InfiAgent: A Multi-Tool Agent for AI Operating Systems

Speaker: Dr. Hongxia Yang
         ByteDance
         USA

Title:  "InfiAgent: A Multi-Tool Agent for AI Operating Systems"

Date:   Wednesday; 13 March 2024

Time:   2:30pm - 3:30pm

Venue:  Room 2405 (via lift 17/18), HKUST

Abstract:

Following the launch of GPT4-Agent, GPT4 has demonstrated its flexibility 
in utilizing tools like Advanced Data Analytics (ADA, previously known as 
code interpreter) and DALLE3, although the details of GPT4-Agent have not 
been fully disclosed. Over the past years, we have intensively studied the 
core functionalities of GPT4, progressively developing a system comparable 
to GPT4-Agent, named InfiAgent1. Initially, we replicated Codex and 
discovered that while existing models such as CodeLlama, StarCoder, and 
WizardCoder excel in programming capabilities, they fall short in handling 
FreeformQA problems for coding. To address this, we created InfiCoder--the 
first open-source model capable of handling text-tocode, code-to-code, and 
freeform code-related QA tasks simultaneously.
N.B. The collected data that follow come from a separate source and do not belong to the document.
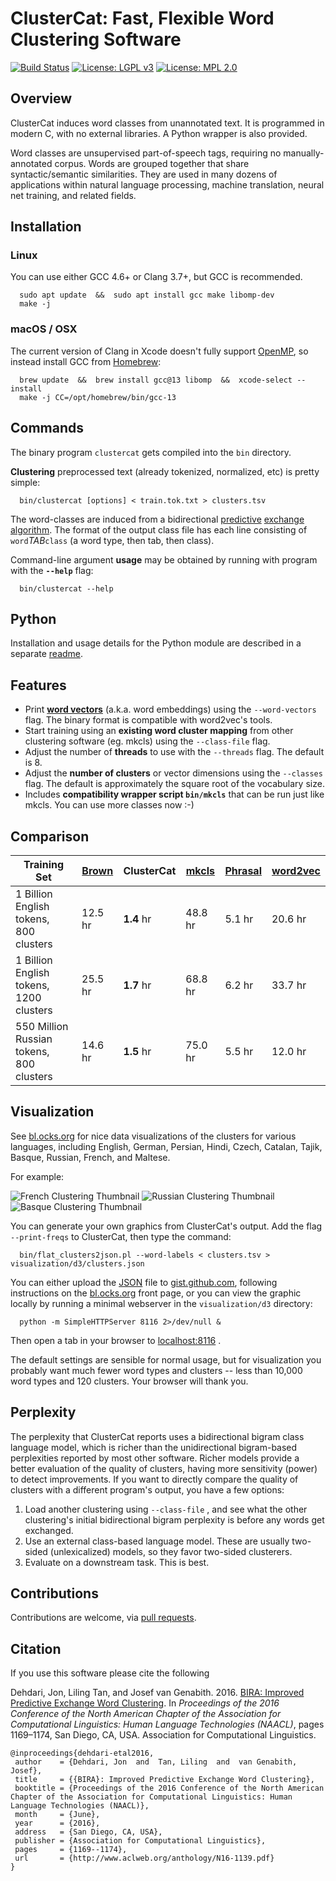 # ClusterCat: Fast, Flexible Word Clustering Software

[![Build Status](https://travis-ci.org/jonsafari/clustercat.svg?branch=master)](https://travis-ci.org/jonsafari/clustercat)
[![License: LGPL v3](https://img.shields.io/badge/License-LGPL%20v3-blue.svg)](http://www.gnu.org/licenses/lgpl-3.0)
[![License: MPL 2.0](https://img.shields.io/badge/License-MPL%202.0-brightgreen.svg)](https://opensource.org/licenses/MPL-2.0)


## Overview

ClusterCat induces word classes from unannotated text.
It is programmed in modern C, with no external libraries.
A Python wrapper is also provided.

Word classes are unsupervised part-of-speech tags, requiring no manually-annotated corpus.
Words are grouped together that share syntactic/semantic similarities.
They are used in many dozens of applications within natural language processing, machine translation, neural net training, and related fields.


## Installation
### Linux
You can use either GCC 4.6+ or Clang 3.7+, but GCC is recommended.

      sudo apt update  &&  sudo apt install gcc make libomp-dev
      make -j

### macOS / OSX
The current version of Clang in Xcode doesn't fully support [OpenMP][], so instead install GCC from [Homebrew][]:

      brew update  &&  brew install gcc@13 libomp  &&  xcode-select --install
      make -j CC=/opt/homebrew/bin/gcc-13


## Commands
The binary program `clustercat` gets compiled into the `bin` directory.

**Clustering** preprocessed text (already tokenized, normalized, etc) is pretty simple:

      bin/clustercat [options] < train.tok.txt > clusters.tsv

The word-classes are induced from a bidirectional [predictive][] [exchange algorithm][].
The format of the output class file has each line consisting of `word`*TAB*`class` (a word type, then tab, then class).

Command-line argument **usage** may be obtained by running with program with the **`--help`** flag:

      bin/clustercat --help


## Python
Installation and usage details for the Python module are described in a separate [readme](python/README.md).


## Features
- Print **[word vectors][]** (a.k.a. word embeddings) using the `--word-vectors` flag.  The binary format is compatible with word2vec's tools.
- Start training using an **existing word cluster mapping** from other clustering software (eg. mkcls) using the `--class-file` flag.
- Adjust the number of **threads** to use with the `--threads` flag.  The default is 8.
- Adjust the **number of clusters** or vector dimensions using the `--classes` flag. The default is approximately the square root of the vocabulary size.
- Includes **compatibility wrapper script ` bin/mkcls `** that can be run just like mkcls.  You can use more classes now :-)


## Comparison
| Training Set                                        | [Brown][] | ClusterCat | [mkcls][] | [Phrasal][] | [word2vec][] |
| ------------                                        | --------- | ---------- | --------- | ----------- | ------------ |
| 1 Billion English tokens,   800 clusters  | 12.5 hr   | **1.4** hr | 48.8 hr   | 5.1 hr      | 20.6 hr      |
| 1 Billion English tokens,   1200 clusters | 25.5 hr   | **1.7** hr | 68.8 hr   | 6.2 hr      | 33.7 hr      |
| 550 Million Russian tokens, 800 clusters  | 14.6 hr   | **1.5** hr | 75.0 hr   | 5.5 hr      | 12.0 hr      |


## Visualization
See [bl.ocks.org][] for nice data visualizations of the clusters for various languages, including English, German, Persian, Hindi, Czech, Catalan, Tajik, Basque, Russian, French, and Maltese.

For example:

 ![French Clustering Thumbnail](visualization/d3/french_cluster_thumbnail.png)
 ![Russian Clustering Thumbnail](visualization/d3/russian_cluster_thumbnail.png)
 ![Basque Clustering Thumbnail](visualization/d3/basque_cluster_thumbnail.png)

You can generate your own graphics from ClusterCat's output.
Add the flag  `--print-freqs`  to ClusterCat, then type the command:

      bin/flat_clusters2json.pl --word-labels < clusters.tsv > visualization/d3/clusters.json

You can either upload the [JSON][] file to [gist.github.com][], following instructions on the [bl.ocks.org](http://bl.ocks.org) front page, or you can view the graphic locally by running a minimal webserver in the `visualization/d3` directory:

      python -m SimpleHTTPServer 8116 2>/dev/null &

Then open a tab in your browser to [localhost:8116](http://localhost:8116) .

The default settings are sensible for normal usage, but for visualization you probably want much fewer word types and clusters -- less than 10,000 word types and 120 clusters.
Your browser will thank you.


## Perplexity
The perplexity that ClusterCat reports uses a bidirectional bigram class language model, which is richer than the unidirectional bigram-based perplexities reported by most other software.
Richer models provide a better evaluation of the quality of clusters, having more sensitivity (power) to detect improvements.
If you want to directly compare the quality of clusters with a different program's output, you have a few options:

1. Load another clustering using `--class-file` , and see what the other clustering's initial bidirectional bigram perplexity is before any words get exchanged.
2. Use an external class-based language model.  These are usually two-sided (unlexicalized) models, so they favor two-sided clusterers.
3. Evaluate on a downstream task.  This is best.


## Contributions
Contributions are welcome, via [pull requests][].


## Citation
If you use this software please cite the following

Dehdari, Jon, Liling Tan, and Josef van Genabith. 2016. [BIRA: Improved Predictive Exchange Word Clustering](http://www.aclweb.org/anthology/N16-1139.pdf).
In *Proceedings of the 2016 Conference of the North American Chapter of the Association for Computational Linguistics: Human Language Technologies (NAACL)*, pages 1169–1174, San Diego, CA, USA.  Association for Computational Linguistics.

    @inproceedings{dehdari-etal2016,
     author    = {Dehdari, Jon  and  Tan, Liling  and  van Genabith, Josef},
     title     = {{BIRA}: Improved Predictive Exchange Word Clustering},
     booktitle = {Proceedings of the 2016 Conference of the North American Chapter of the Association for Computational Linguistics: Human Language Technologies (NAACL)},
     month     = {June},
     year      = {2016},
     address   = {San Diego, CA, USA},
     publisher = {Association for Computational Linguistics},
     pages     = {1169--1174},
     url       = {http://www.aclweb.org/anthology/N16-1139.pdf}
    }

[lgpl3]: https://www.gnu.org/copyleft/lesser.html
[mpl2]: https://www.mozilla.org/MPL/2.0
[c99]: https://en.wikipedia.org/wiki/C99
[homebrew]: http://brew.sh
[openmp]: https://en.wikipedia.org/wiki/OpenMP
[predictive]: https://www.aclweb.org/anthology/P/P08/P08-1086.pdf
[exchange algorithm]: http://citeseerx.ist.psu.edu/viewdoc/summary?doi=10.1.1.53.2354
[brown]: https://github.com/percyliang/brown-cluster
[mkcls]: https://github.com/moses-smt/mgiza
[phrasal]: https://github.com/stanfordnlp/phrasal
[word2vec]: https://code.google.com/archive/p/word2vec/
[word vectors]: https://en.wikipedia.org/wiki/Word_embedding
[bl.ocks.org]: http://bl.ocks.org/jonsafari
[JSON]: https://en.wikipedia.org/wiki/JSON
[gist.github.com]: https://gist.github.com
[pull requests]: https://help.github.com/articles/creating-a-pull-request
Building on this, we 
developed InfiCoder-Eval 2 (FreeformQA benchmark), which includes 270 
high-quality automated test questions. Our findings indicate that even 
GPT4 has room for improvement in this area (achieving a score rate of only 
59.13%). Based on InfiCoder, we launched the InfiAgent framework, focusing 
on the field of data analysis. This framework first defines the problem 
framework and evaluation objectives for data analysis. Then, in line with 
the data analysis scenarios, we developed a specialized Agent system based 
on the React format and LLM, effectively addressing data analysis 
challenges. This system integrates an LLM with programming capabilities 
and a sandbox environment for executing Python code, generating solutions 
and corresponding code through multiple rounds of dialogues. It is the 
industry's first Agent framework closest to the capabilities of ADA. 
Additionally, we expanded the application scenarios of InfiAgent, 
multimodal LLM (MLLM) reasoning tool InfiMM 3, achieving excellent 
results. Among the open-source models, InfiMM performs the best on the 
MMMU leaderboard 4 with the smallest size of only 7B. Particularly in MLLM 
reasoning, we found that there is significant room for improvement in the 
current GPT4V (achieving a score rate of only 74.44% 5). These 
achievements not only reveal the tremendous potential of InfiAgent but 
also showcase our possible directions in surpassing the capabilities of 
GPT4.


****************
Biography:

Dr. Hongxia Yang, PhD from Duke University, has published over 100 papers 
in top-tier conferences and journals, and holds more than 50 patents in 
the USA and China. Her contributions to the field have been recognized 
through numerous prestigious awards, including the coveted Super AI Leader 
(SAIL) Award at the 2019 World Artificial Intelligence Conference, the 
Second- Class National Science and Technology Progress Award in 2020, 
which is one of China's highest technological honors, the First-Class 
Science and Technology Progress Award from the Electronics Society in 2021 
and the First-Class Science and Technology Progress Award from the 
Ministry of Education in 2022. Forbes China lauded her as one of the Top 
50 Women in Tech in 2022, a testament to her trailblazing role in the tech 
industry. Currently, she serves as the Head of Large Models at ByteDance 
US. Previously, she worked as a research staff member at IBM T.J. Watson 
research center, principal scientist at Yahoo!, an AI scientist and 
director at Alibaba DAMO Academy, and an adjunct professor at Zhejiang 
University's Shanghai Advanced Research Institute.